One could say that The Fiji Times was a construct of colonialism. It was established to cater for the Europeans as they were the only ones who could afford to buy the papers, but also the ones who could read.

Very gradually that changed over time. Many locals have rallied against colonial rule, for good reason yet we also need to acknowledge that colonialism played an important part in our education.

The Fiji Times has been part of that education. What was once a newspaper for the elite Europeans is now a newspaper for the people, the local people of this country.

Do we continue to blame colonialism for our failures and shortcomings, or do we view colonialism as an important and integral part of our history and learn from it?
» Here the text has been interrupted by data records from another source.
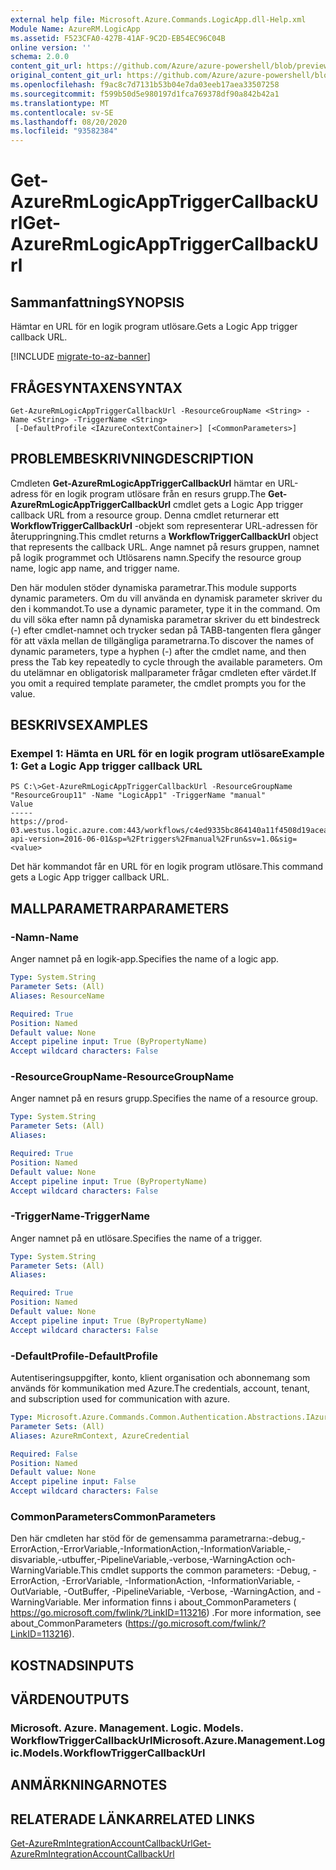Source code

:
 ```yaml
---
external help file: Microsoft.Azure.Commands.LogicApp.dll-Help.xml
Module Name: AzureRM.LogicApp
ms.assetid: F523CFA0-427B-41AF-9C2D-EB54EC96C04B
online version: ''
schema: 2.0.0
content_git_url: https://github.com/Azure/azure-powershell/blob/preview/src/ResourceManager/LogicApp/Commands.LogicApp/help/Get-AzureRmLogicAppTriggerCallbackUrl.md
original_content_git_url: https://github.com/Azure/azure-powershell/blob/preview/src/ResourceManager/LogicApp/Commands.LogicApp/help/Get-AzureRmLogicAppTriggerCallbackUrl.md
ms.openlocfilehash: f9ac8c7d7131b53b04e7da03eeb17aea33507258
ms.sourcegitcommit: f599b50d5e980197d1fca769378df90a842b42a1
ms.translationtype: MT
ms.contentlocale: sv-SE
ms.lasthandoff: 08/20/2020
ms.locfileid: "93582384"
---
```

# <span data-ttu-id="d032b-101">Get-AzureRmLogicAppTriggerCallbackUrl</span><span class="sxs-lookup"><span data-stu-id="d032b-101">Get-AzureRmLogicAppTriggerCallbackUrl</span></span>

## <span data-ttu-id="d032b-102">Sammanfattning</span><span class="sxs-lookup"><span data-stu-id="d032b-102">SYNOPSIS</span></span>
<span data-ttu-id="d032b-103">Hämtar en URL för en logik program utlösare.</span><span class="sxs-lookup"><span data-stu-id="d032b-103">Gets a Logic App trigger callback URL.</span></span>

[!INCLUDE [migrate-to-az-banner](../../includes/migrate-to-az-banner.md)]

## <span data-ttu-id="d032b-104">FRÅGESYNTAXEN</span><span class="sxs-lookup"><span data-stu-id="d032b-104">SYNTAX</span></span>

```
Get-AzureRmLogicAppTriggerCallbackUrl -ResourceGroupName <String> -Name <String> -TriggerName <String>
 [-DefaultProfile <IAzureContextContainer>] [<CommonParameters>]
```

## <span data-ttu-id="d032b-105">PROBLEMBESKRIVNING</span><span class="sxs-lookup"><span data-stu-id="d032b-105">DESCRIPTION</span></span>
<span data-ttu-id="d032b-106">Cmdleten **Get-AzureRmLogicAppTriggerCallbackUrl** hämtar en URL-adress för en logik program utlösare från en resurs grupp.</span><span class="sxs-lookup"><span data-stu-id="d032b-106">The **Get-AzureRmLogicAppTriggerCallbackUrl** cmdlet gets a Logic App trigger callback URL from a resource group.</span></span>
<span data-ttu-id="d032b-107">Denna cmdlet returnerar ett **WorkflowTriggerCallbackUrl** -objekt som representerar URL-adressen för återuppringning.</span><span class="sxs-lookup"><span data-stu-id="d032b-107">This cmdlet returns a **WorkflowTriggerCallbackUrl** object that represents the callback URL.</span></span>
<span data-ttu-id="d032b-108">Ange namnet på resurs gruppen, namnet på logik programmet och Utlösarens namn.</span><span class="sxs-lookup"><span data-stu-id="d032b-108">Specify the resource group name, logic app name, and trigger name.</span></span>

<span data-ttu-id="d032b-109">Den här modulen stöder dynamiska parametrar.</span><span class="sxs-lookup"><span data-stu-id="d032b-109">This module supports dynamic parameters.</span></span>
<span data-ttu-id="d032b-110">Om du vill använda en dynamisk parameter skriver du den i kommandot.</span><span class="sxs-lookup"><span data-stu-id="d032b-110">To use a dynamic parameter, type it in the command.</span></span>
<span data-ttu-id="d032b-111">Om du vill söka efter namn på dynamiska parametrar skriver du ett bindestreck (-) efter cmdlet-namnet och trycker sedan på TABB-tangenten flera gånger för att växla mellan de tillgängliga parametrarna.</span><span class="sxs-lookup"><span data-stu-id="d032b-111">To discover the names of dynamic parameters, type a hyphen (-) after the cmdlet name, and then press the Tab key repeatedly to cycle through the available parameters.</span></span>
<span data-ttu-id="d032b-112">Om du utelämnar en obligatorisk mallparameter frågar cmdleten efter värdet.</span><span class="sxs-lookup"><span data-stu-id="d032b-112">If you omit a required template parameter, the cmdlet prompts you for the value.</span></span>

## <span data-ttu-id="d032b-113">BESKRIVS</span><span class="sxs-lookup"><span data-stu-id="d032b-113">EXAMPLES</span></span>

### <span data-ttu-id="d032b-114">Exempel 1: Hämta en URL för en logik program utlösare</span><span class="sxs-lookup"><span data-stu-id="d032b-114">Example 1: Get a Logic App trigger callback URL</span></span>
```
PS C:\>Get-AzureRmLogicAppTriggerCallbackUrl -ResourceGroupName "ResourceGroup11" -Name "LogicApp1" -TriggerName "manual"
Value                                                                                                                                                                                                               
-----                                                                                                                                                                                                               
https://prod-03.westus.logic.azure.com:443/workflows/c4ed9335bc864140a11f4508d19acea3/triggers/manual/run?api-version=2016-06-01&sp=%2Ftriggers%2Fmanual%2Frun&sv=1.0&sig=<value>
```

<span data-ttu-id="d032b-115">Det här kommandot får en URL för en logik program utlösare.</span><span class="sxs-lookup"><span data-stu-id="d032b-115">This command gets a Logic App trigger callback URL.</span></span>

## <span data-ttu-id="d032b-116">MALLPARAMETRAR</span><span class="sxs-lookup"><span data-stu-id="d032b-116">PARAMETERS</span></span>

### <span data-ttu-id="d032b-117">-Namn</span><span class="sxs-lookup"><span data-stu-id="d032b-117">-Name</span></span>
<span data-ttu-id="d032b-118">Anger namnet på en logik-app.</span><span class="sxs-lookup"><span data-stu-id="d032b-118">Specifies the name of a logic app.</span></span>

```yaml
Type: System.String
Parameter Sets: (All)
Aliases: ResourceName

Required: True
Position: Named
Default value: None
Accept pipeline input: True (ByPropertyName)
Accept wildcard characters: False
```

### <span data-ttu-id="d032b-119">-ResourceGroupName</span><span class="sxs-lookup"><span data-stu-id="d032b-119">-ResourceGroupName</span></span>
<span data-ttu-id="d032b-120">Anger namnet på en resurs grupp.</span><span class="sxs-lookup"><span data-stu-id="d032b-120">Specifies the name of a resource group.</span></span>

```yaml
Type: System.String
Parameter Sets: (All)
Aliases: 

Required: True
Position: Named
Default value: None
Accept pipeline input: True (ByPropertyName)
Accept wildcard characters: False
```

### <span data-ttu-id="d032b-121">-TriggerName</span><span class="sxs-lookup"><span data-stu-id="d032b-121">-TriggerName</span></span>
<span data-ttu-id="d032b-122">Anger namnet på en utlösare.</span><span class="sxs-lookup"><span data-stu-id="d032b-122">Specifies the name of a trigger.</span></span>

```yaml
Type: System.String
Parameter Sets: (All)
Aliases: 

Required: True
Position: Named
Default value: None
Accept pipeline input: True (ByPropertyName)
Accept wildcard characters: False
```

### <span data-ttu-id="d032b-123">-DefaultProfile</span><span class="sxs-lookup"><span data-stu-id="d032b-123">-DefaultProfile</span></span>
<span data-ttu-id="d032b-124">Autentiseringsuppgifter, konto, klient organisation och abonnemang som används för kommunikation med Azure.</span><span class="sxs-lookup"><span data-stu-id="d032b-124">The credentials, account, tenant, and subscription used for communication with azure.</span></span>

```yaml
Type: Microsoft.Azure.Commands.Common.Authentication.Abstractions.IAzureContextContainer
Parameter Sets: (All)
Aliases: AzureRmContext, AzureCredential

Required: False
Position: Named
Default value: None
Accept pipeline input: False
Accept wildcard characters: False
```

### <span data-ttu-id="d032b-125">CommonParameters</span><span class="sxs-lookup"><span data-stu-id="d032b-125">CommonParameters</span></span>
<span data-ttu-id="d032b-126">Den här cmdleten har stöd för de gemensamma parametrarna:-debug,-ErrorAction,-ErrorVariable,-InformationAction,-InformationVariable,-disvariable,-utbuffer,-PipelineVariable,-verbose,-WarningAction och-WarningVariable.</span><span class="sxs-lookup"><span data-stu-id="d032b-126">This cmdlet supports the common parameters: -Debug, -ErrorAction, -ErrorVariable, -InformationAction, -InformationVariable, -OutVariable, -OutBuffer, -PipelineVariable, -Verbose, -WarningAction, and -WarningVariable.</span></span> <span data-ttu-id="d032b-127">Mer information finns i about_CommonParameters ( https://go.microsoft.com/fwlink/?LinkID=113216) .</span><span class="sxs-lookup"><span data-stu-id="d032b-127">For more information, see about_CommonParameters (https://go.microsoft.com/fwlink/?LinkID=113216).</span></span>

## <span data-ttu-id="d032b-128">KOSTNADS</span><span class="sxs-lookup"><span data-stu-id="d032b-128">INPUTS</span></span>

## <span data-ttu-id="d032b-129">VÄRDEN</span><span class="sxs-lookup"><span data-stu-id="d032b-129">OUTPUTS</span></span>

### <span data-ttu-id="d032b-130">Microsoft. Azure. Management. Logic. Models. WorkflowTriggerCallbackUrl</span><span class="sxs-lookup"><span data-stu-id="d032b-130">Microsoft.Azure.Management.Logic.Models.WorkflowTriggerCallbackUrl</span></span>

## <span data-ttu-id="d032b-131">ANMÄRKNINGAR</span><span class="sxs-lookup"><span data-stu-id="d032b-131">NOTES</span></span>

## <span data-ttu-id="d032b-132">RELATERADE LÄNKAR</span><span class="sxs-lookup"><span data-stu-id="d032b-132">RELATED LINKS</span></span>

[<span data-ttu-id="d032b-133">Get-AzureRmIntegrationAccountCallbackUrl</span><span class="sxs-lookup"><span data-stu-id="d032b-133">Get-AzureRmIntegrationAccountCallbackUrl</span></span>](./Get-AzureRmIntegrationAccountCallbackUrl.md)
A very dear friend mine, renowned academic and historian, the late Teresia Teaiwa wrote and I quote; “The paradox of colonialism is that it offers us tools for our liberation even as it attempts to dominate us. Education is the perfect example of this colonial paradox. I value my “colonial” or “Western” education, even as I attempt to use it to help myself and others discover more about our precolonial heritage, and fashion futures for ourselves that are liberating.”
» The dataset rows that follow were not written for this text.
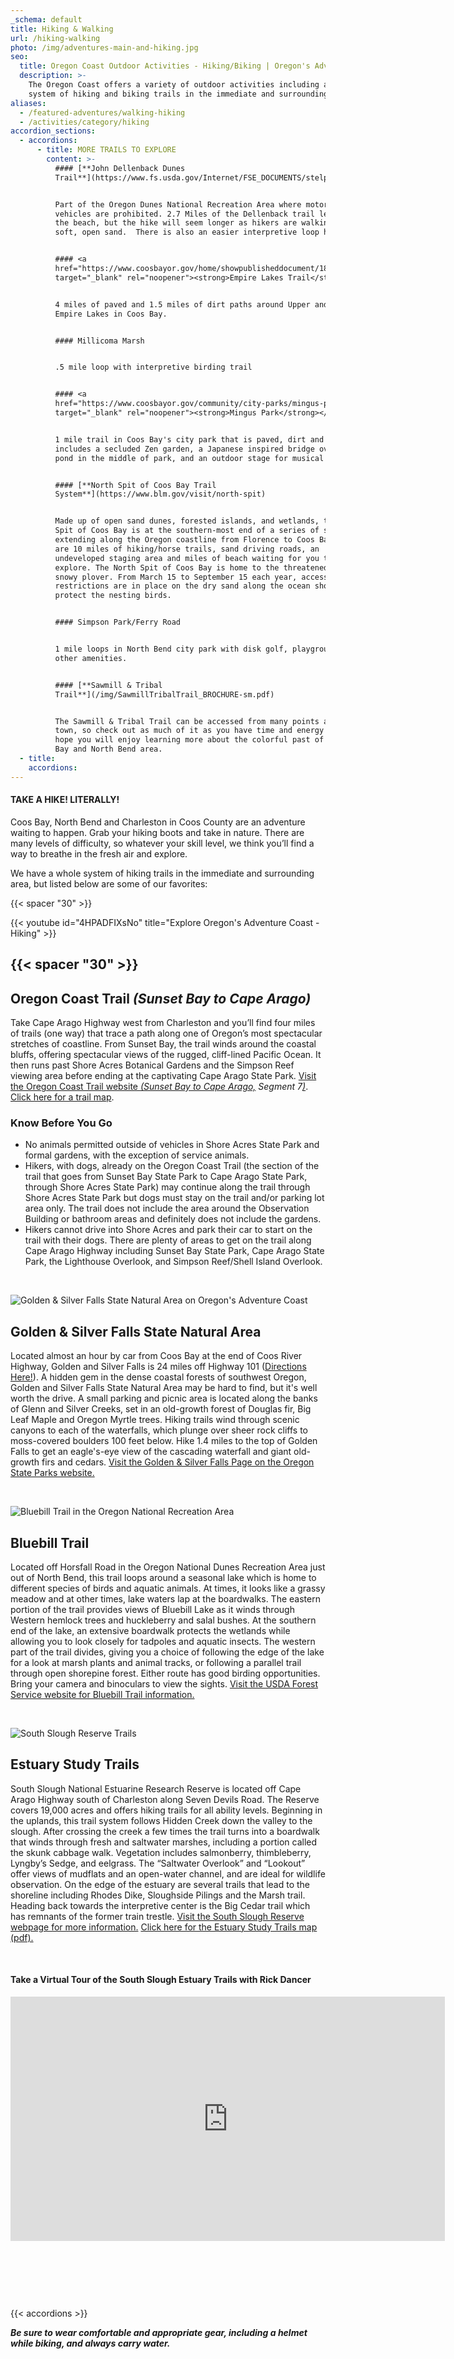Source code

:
 ```yaml
---
_schema: default
title: Hiking & Walking
url: /hiking-walking
photo: /img/adventures-main-and-hiking.jpg
seo:
  title: Oregon Coast Outdoor Activities - Hiking/Biking | Oregon's Adventure Coast
  description: >-
    The Oregon Coast offers a variety of outdoor activities including an entire
    system of hiking and biking trails in the immediate and surrounding area. 
aliases:
  - /featured-adventures/walking-hiking
  - /activities/category/hiking
accordion_sections:
  - accordions:
      - title: MORE TRAILS TO EXPLORE
        content: >-
          #### [**John Dellenback Dunes
          Trail**](https://www.fs.usda.gov/Internet/FSE_DOCUMENTS/stelprdb5427142.pdf)


          Part of the Oregon Dunes National Recreation Area where motorized
          vehicles are prohibited. 2.7 Miles of the Dellenback trail leads to
          the beach, but the hike will seem longer as hikers are walking on
          soft, open sand.  There is also an easier interpretive loop hike.


          #### <a
          href="https://www.coosbayor.gov/home/showpublisheddocument/182/637975270325000000"
          target="_blank" rel="noopener"><strong>Empire Lakes Trail</strong></a>


          4 miles of paved and 1.5 miles of dirt paths around Upper and Lower
          Empire Lakes in Coos Bay.


          #### Millicoma Marsh


          .5 mile loop with interpretive birding trail


          #### <a
          href="https://www.coosbayor.gov/community/city-parks/mingus-park"
          target="_blank" rel="noopener"><strong>Mingus Park</strong></a>


          1 mile trail in Coos Bay's city park that is paved, dirt and gravel,
          includes a secluded Zen garden, a Japanese inspired bridge over the
          pond in the middle of park, and an outdoor stage for musical events.


          #### [**North Spit of Coos Bay Trail
          System**](https://www.blm.gov/visit/north-spit)


          Made up of open sand dunes, forested islands, and wetlands, the North
          Spit of Coos Bay is at the southern-most end of a series of sand dunes
          extending along the Oregon coastline from Florence to Coos Bay. There
          are 10 miles of hiking/horse trails, sand driving roads, an
          undeveloped staging area and miles of beach waiting for you to
          explore. The North Spit of Coos Bay is home to the threatened western
          snowy plover. From March 15 to September 15 each year, access
          restrictions are in place on the dry sand along the ocean shore to
          protect the nesting birds.


          #### Simpson Park/Ferry Road


          1 mile loops in North Bend city park with disk golf, playground and
          other amenities.


          #### [**Sawmill & Tribal
          Trail**](/img/SawmillTribalTrail_BROCHURE-sm.pdf)


          The Sawmill & Tribal Trail can be accessed from many points around
          town, so check out as much of it as you have time and energy for. We
          hope you will enjoy learning more about the colorful past of the Coos
          Bay and North Bend area.
  - title:
    accordions:
---
```

#### TAKE A HIKE! LITERALLY!

Coos Bay, North Bend and Charleston in Coos County are an adventure waiting to happen. Grab your hiking boots and take in nature. There are many levels of difficulty, so whatever your skill level, we think you’ll find a way to breathe in the fresh air and explore.

We have a whole system of hiking trails in the immediate and surrounding area, but listed below are some of our favorites:

{{< spacer "30" >}}

{{< youtube id="4HPADFIXsNo" title="Explore Oregon's Adventure Coast - Hiking" >}}

## {{< spacer "30" >}}

## Oregon Coast Trail *(Sunset Bay to Cape Arago)*

Take Cape Arago Highway west from Charleston and you’ll find four miles of trails (one way) that trace a path along one of Oregon’s most spectacular stretches of coastline. From Sunset Bay, the trail winds around the coastal bluffs, offering spectacular views of the rugged, cliff-lined Pacific Ocean. It then runs past Shore Acres Botanical Gardens and the Simpson Reef viewing area before ending at the captivating Cape Arago State Park. [Visit the Oregon Coast Trail website *(Sunset Bay to Cape Arago,*](https://www.oregon.gov/oprd/PARKS/Pages/OCT_main.aspx) *Segment 7*[*)*](https://www.oregon.gov/oprd/PARKS/Pages/OCT_main.aspx). [Click here for a trail map](https://shoreacres.net/wp-content/uploads/2016/06/Trail-Map-Card-2016-web.pdf).

### Know Before You Go

* No animals permitted outside of vehicles in Shore Acres State Park and formal gardens, with the exception of service animals.
* Hikers, with dogs, already on the Oregon Coast Trail (the section of the trail that goes from Sunset Bay State Park to Cape Arago State Park, through Shore Acres State Park) may continue along the trail through Shore Acres State Park but dogs must stay on the trail and/or parking lot area only. The trail does not include the area around the Observation Building or bathroom areas and definitely does not include the gardens.
* Hikers cannot drive into Shore Acres and park their car to start on the trail with their dogs. There are plenty of areas to get on the trail along Cape Arago Highway including Sunset Bay State Park, Cape Arago State Park, the Lighthouse Overlook, and Simpson Reef/Shell Island Overlook.

<div class="margin-50px-top">&nbsp;</div>

![Golden &amp; Silver Falls State Natural Area on Oregon's Adventure Coast](/img/hiking-falls-woman-dog.jpg)

## Golden & Silver Falls State Natural Area

Located almost an hour by car from Coos Bay at the end of Coos River Highway, Golden and Silver Falls is 24 miles off Highway 101 ([Directions Here!](/img/Golden-Silver-Falls-Directions.pdf)). A hidden gem in the dense coastal forests of southwest Oregon, Golden and Silver Falls State Natural Area may be hard to find, but it's well worth the drive. A small parking and picnic area is located along the banks of Glenn and Silver Creeks, set in an old-growth forest of Douglas fir, Big Leaf Maple and Oregon Myrtle trees. Hiking trails wind through scenic canyons to each of the waterfalls, which plunge over sheer rock cliffs to moss-covered boulders 100 feet below. Hike 1.4 miles to the top of Golden Falls to get an eagle's-eye view of the cascading waterfall and giant old-growth firs and cedars. [Visit the Golden & Silver Falls Page on the Oregon State Parks website.](https://stateparks.oregon.gov/index.cfm?do=park.profile&amp;parkId=67)

<div class="margin-50px-top">&nbsp;</div>

![Bluebill Trail in the Oregon National Recreation Area](/img/hiking-bluebill-trail.jpg)

## Bluebill Trail

Located off Horsfall Road in the Oregon National Dunes Recreation Area just out of North Bend, this trail loops around a seasonal lake which is home to different species of birds and aquatic animals. At times, it looks like a grassy meadow and at other times, lake waters lap at the boardwalks. The eastern portion of the trail provides views of Bluebill Lake as it winds through Western hemlock trees and huckleberry and salal bushes. At the southern end of the lake, an extensive boardwalk protects the wetlands while allowing you to look closely for tadpoles and aquatic insects. The western part of the trail divides, giving you a choice of following the edge of the lake for a look at marsh plants and animal tracks, or following a parallel trail through open shorepine forest. Either route has good birding opportunities. Bring your camera and binoculars to view the sights. [Visit the USDA Forest Service website for Bluebill Trail information.](https://www.fs.usda.gov/recarea/siuslaw/recarea/?recid=42649)

<div class="margin-50px-top">&nbsp;</div>

![South Slough Reserve Trails](/img/hiking-boardwalk-field.jpg)

## Estuary Study Trails

South Slough National Estuarine Research Reserve is located off Cape Arago Highway south of Charleston along Seven Devils Road. The Reserve covers 19,000 acres and offers hiking trails for all ability levels. Beginning in the uplands, this trail system follows Hidden Creek down the valley to the slough. After crossing the creek a few times the trail turns into a boardwalk that winds through fresh and saltwater marshes, including a portion called the skunk cabbage walk. Vegetation includes salmonberry, thimbleberry, Lyngby’s Sedge, and eelgrass. The “Saltwater Overlook” and “Lookout” offer views of mudflats and an open-water channel, and are ideal for wildlife observation. On the edge of the estuary are several trails that lead to the shoreline including Rhodes Dike, Sloughside Pilings and the Marsh trail. Heading back towards the interpretive center is the Big Cedar trail which has remnants of the former train trestle. <a href="https://www.oregon.gov/dsl/ss/pages/default.aspx" target="_blank" rel="noopener">Visit the South Slough Reserve webpage for more information.</a> <a href="https://www.oregon.gov/dsl/ss/Documents/SSNERR_TrailMap.png" target="_blank" rel="noopener">Click here for the Estuary Study Trails map (pdf).</a>

<div class="margin-50px-top">&nbsp;</div>

#### Take a Virtual Tour of the South Slough Estuary Trails with Rick Dancer

<iframe src="https://www.facebook.com/plugins/video.php?href=https%3A%2F%2Fwww.facebook.com%2FThatOregonLife%2Fvideos%2F1772887646142995%2F&amp;show_text=0&amp;width=695" width="695" height="391" style="border:none;overflow:hidden" scrolling="no" frameborder="0" allowtransparency="true" allowfullscreen="true"></iframe>

&nbsp;

&nbsp;

<div class="margin-50px-top">&nbsp;</div>

{{< accordions >}}

***Be sure to wear comfortable and appropriate gear, including a helmet while biking, and always carry water.***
This book has evolved out of that colonial construct. In that evolution it has illustrated our progress as a nation.

These stories are for the people by people who have traversed the length and breadth of this beautiful country.

The stories have revealed much that is unsavoury and horrible while also revealing the joy and beauty of people who work hard and in spite of their struggles and hardship continue to smile and love this country. This book is indeed a kaleidoscope of colonial and post-colonial Fiji.

Every library in the country should have a copy of this book. It is an important introduction to our history told in manner that is easy and accessible to read.

Thank you to The Fiji Times for not only acknowledging the last 150 years, but to deem it important enough to document it and to put it in the hands of someone who is not only a historian but also literary.

You have made and continue to make an important contribution to this country.

I hope that we will continue enjoy another 150 years, although none of us here will be around to witness that.

Anurag has so ably and meticulously written this book and in doing so remind us of the importance of the newspaper, of reading and the important role the media plays in our society.

What we have is not only a beautiful book but an amazing record of 150 years of The Fiji Times but also of Fiji.

• LARRY THOMAS is a writer, playwright, and documentary filmmaker and is currently the acting Director of the Oceania Centre for Arts Culture and Pacific Studies at USP. This is his speech at the launch of the book The Fiji Times At 150 – Imagining the Fijian Nation (or, a scrapbook of Fiji’s history) at the Grand Pacific Hotel on Tuesday.